Aim of the task:
In the listing, find every line that has the string "training" and copy it.

Data for the task:

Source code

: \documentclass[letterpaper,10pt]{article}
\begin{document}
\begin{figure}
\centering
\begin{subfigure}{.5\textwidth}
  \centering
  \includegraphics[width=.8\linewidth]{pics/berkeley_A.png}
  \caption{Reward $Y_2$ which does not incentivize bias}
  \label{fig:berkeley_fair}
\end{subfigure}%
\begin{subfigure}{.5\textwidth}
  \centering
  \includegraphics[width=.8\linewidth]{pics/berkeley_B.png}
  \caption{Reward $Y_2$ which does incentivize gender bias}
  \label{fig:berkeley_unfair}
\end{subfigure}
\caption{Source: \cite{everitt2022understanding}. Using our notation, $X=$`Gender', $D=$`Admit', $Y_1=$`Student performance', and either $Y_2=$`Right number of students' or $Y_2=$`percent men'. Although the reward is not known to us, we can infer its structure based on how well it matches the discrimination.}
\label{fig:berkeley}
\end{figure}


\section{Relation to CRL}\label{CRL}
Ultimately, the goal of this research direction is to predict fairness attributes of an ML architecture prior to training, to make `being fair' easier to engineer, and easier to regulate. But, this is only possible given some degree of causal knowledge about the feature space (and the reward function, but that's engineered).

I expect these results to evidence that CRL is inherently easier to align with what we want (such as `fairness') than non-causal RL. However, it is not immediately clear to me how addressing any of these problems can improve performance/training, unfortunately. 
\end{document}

Answer for this exercise:
Ultimately, the goal of this research direction is to predict fairness attributes of an ML architecture prior to training, to make `being fair' easier to engineer, and easier to regulate. But, this is only possible given some degree of causal knowledge about the feature space (and the reward function, but that's engineered).
I expect these results to evidence that CRL is inherently easier to align with what we want (such as `fairness') than non-causal RL. However, it is not immediately clear to me how addressing any of these problems can improve performance/training, unfortunately. 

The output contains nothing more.